Required action:
In the data that follows, how many lines include the string "caption"? Answer with the number alone.
··· Material for the task ···
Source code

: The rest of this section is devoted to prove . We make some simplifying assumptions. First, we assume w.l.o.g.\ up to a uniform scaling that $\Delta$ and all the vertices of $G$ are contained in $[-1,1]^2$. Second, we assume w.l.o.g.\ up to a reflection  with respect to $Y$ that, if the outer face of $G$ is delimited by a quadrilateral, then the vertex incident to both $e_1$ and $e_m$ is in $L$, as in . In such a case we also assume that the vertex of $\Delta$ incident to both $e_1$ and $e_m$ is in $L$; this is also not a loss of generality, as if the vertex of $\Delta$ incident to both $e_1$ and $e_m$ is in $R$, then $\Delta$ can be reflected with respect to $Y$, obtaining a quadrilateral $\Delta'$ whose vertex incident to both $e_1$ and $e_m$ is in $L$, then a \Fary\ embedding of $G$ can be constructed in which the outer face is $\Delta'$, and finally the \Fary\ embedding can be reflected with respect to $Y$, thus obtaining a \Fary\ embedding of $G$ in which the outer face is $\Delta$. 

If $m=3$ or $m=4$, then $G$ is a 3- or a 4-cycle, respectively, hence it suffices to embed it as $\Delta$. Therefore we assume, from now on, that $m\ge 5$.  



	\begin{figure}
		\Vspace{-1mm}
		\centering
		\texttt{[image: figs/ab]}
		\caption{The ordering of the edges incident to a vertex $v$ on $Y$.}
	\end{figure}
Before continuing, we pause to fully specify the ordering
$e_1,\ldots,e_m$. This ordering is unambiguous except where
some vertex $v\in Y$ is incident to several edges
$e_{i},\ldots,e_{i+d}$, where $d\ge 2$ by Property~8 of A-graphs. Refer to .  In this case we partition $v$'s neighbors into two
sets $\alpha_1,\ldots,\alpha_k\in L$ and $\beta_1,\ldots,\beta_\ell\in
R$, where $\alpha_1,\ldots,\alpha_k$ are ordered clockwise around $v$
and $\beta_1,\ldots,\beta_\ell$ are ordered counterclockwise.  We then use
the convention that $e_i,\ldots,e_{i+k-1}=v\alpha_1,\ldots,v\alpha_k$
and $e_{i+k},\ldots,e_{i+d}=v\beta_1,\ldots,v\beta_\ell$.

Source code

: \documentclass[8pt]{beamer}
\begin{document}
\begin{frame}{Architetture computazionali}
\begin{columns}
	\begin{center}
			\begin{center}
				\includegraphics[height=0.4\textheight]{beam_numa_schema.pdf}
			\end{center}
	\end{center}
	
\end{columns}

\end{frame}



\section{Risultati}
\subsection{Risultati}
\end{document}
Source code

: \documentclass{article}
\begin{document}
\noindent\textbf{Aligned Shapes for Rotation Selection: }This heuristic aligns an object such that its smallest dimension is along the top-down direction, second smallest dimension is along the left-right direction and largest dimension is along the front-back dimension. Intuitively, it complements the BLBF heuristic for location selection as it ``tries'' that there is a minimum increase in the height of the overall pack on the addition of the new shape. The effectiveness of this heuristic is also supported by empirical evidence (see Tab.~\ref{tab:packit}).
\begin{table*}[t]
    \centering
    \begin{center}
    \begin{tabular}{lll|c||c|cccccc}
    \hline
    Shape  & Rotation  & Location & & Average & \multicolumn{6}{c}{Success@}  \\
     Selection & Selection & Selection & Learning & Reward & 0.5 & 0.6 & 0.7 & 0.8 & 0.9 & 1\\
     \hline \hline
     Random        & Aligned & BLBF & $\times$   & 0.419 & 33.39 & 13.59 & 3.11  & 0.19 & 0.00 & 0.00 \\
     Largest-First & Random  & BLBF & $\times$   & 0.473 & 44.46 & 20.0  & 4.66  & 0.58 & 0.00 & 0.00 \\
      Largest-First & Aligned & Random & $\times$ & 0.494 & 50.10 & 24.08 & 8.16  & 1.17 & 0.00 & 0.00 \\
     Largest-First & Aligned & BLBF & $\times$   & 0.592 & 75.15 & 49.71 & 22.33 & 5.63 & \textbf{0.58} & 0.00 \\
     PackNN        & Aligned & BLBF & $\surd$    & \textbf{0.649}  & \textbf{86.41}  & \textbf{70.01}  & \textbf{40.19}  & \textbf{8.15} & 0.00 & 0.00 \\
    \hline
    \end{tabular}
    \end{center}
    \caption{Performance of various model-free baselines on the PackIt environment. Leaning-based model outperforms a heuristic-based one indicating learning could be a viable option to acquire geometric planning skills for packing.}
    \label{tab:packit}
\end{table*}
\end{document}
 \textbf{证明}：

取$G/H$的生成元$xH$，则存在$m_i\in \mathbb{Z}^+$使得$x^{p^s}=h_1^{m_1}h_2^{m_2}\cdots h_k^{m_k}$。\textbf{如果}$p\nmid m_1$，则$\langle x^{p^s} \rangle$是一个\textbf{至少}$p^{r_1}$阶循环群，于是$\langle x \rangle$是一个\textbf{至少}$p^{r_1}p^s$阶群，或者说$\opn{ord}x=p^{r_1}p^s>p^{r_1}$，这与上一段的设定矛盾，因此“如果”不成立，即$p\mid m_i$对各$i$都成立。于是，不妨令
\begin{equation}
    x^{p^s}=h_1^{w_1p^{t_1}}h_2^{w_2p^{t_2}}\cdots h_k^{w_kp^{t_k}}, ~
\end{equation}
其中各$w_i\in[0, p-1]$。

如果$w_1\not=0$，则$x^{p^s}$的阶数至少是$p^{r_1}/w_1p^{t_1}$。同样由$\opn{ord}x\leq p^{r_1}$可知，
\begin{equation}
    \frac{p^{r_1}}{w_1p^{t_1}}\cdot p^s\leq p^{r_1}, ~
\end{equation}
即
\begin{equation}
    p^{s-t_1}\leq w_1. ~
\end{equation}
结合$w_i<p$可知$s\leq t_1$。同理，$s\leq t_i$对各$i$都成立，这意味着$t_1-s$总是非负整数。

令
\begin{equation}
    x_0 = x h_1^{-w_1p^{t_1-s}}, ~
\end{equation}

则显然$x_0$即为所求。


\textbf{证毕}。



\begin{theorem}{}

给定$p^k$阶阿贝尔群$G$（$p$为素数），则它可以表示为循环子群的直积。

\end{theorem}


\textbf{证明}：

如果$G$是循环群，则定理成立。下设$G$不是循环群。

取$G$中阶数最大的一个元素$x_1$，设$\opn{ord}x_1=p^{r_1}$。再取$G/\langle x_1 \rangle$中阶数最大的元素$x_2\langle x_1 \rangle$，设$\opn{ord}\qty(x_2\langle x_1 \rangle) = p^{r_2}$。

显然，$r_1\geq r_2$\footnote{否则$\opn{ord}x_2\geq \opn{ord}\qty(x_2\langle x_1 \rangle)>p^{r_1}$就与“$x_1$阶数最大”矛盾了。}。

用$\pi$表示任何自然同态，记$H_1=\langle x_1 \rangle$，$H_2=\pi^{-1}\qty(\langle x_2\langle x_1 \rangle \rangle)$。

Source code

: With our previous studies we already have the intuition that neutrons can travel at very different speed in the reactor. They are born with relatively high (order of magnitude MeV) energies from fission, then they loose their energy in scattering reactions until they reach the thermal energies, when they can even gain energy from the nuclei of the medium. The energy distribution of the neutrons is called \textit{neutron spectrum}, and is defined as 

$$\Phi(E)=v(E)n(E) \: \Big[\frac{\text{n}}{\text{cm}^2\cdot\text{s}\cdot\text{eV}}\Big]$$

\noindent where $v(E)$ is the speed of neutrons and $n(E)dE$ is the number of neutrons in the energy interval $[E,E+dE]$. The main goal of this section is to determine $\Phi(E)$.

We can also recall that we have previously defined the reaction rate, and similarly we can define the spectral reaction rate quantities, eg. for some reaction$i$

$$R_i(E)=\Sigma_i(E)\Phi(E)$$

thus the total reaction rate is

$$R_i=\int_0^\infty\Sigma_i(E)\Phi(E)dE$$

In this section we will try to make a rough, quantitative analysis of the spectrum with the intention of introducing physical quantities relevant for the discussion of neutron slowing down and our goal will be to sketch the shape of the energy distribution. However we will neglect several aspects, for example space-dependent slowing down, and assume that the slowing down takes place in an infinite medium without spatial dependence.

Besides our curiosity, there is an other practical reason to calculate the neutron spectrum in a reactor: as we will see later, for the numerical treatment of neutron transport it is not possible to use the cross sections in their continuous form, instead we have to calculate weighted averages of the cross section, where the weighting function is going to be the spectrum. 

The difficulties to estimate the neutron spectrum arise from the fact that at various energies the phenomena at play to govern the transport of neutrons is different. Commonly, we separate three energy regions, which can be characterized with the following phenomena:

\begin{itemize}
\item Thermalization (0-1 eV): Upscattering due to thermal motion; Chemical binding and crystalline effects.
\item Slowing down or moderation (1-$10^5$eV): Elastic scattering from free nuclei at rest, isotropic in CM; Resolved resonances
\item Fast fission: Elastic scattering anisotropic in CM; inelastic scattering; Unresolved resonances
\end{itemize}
···
Solution to this exercise:
2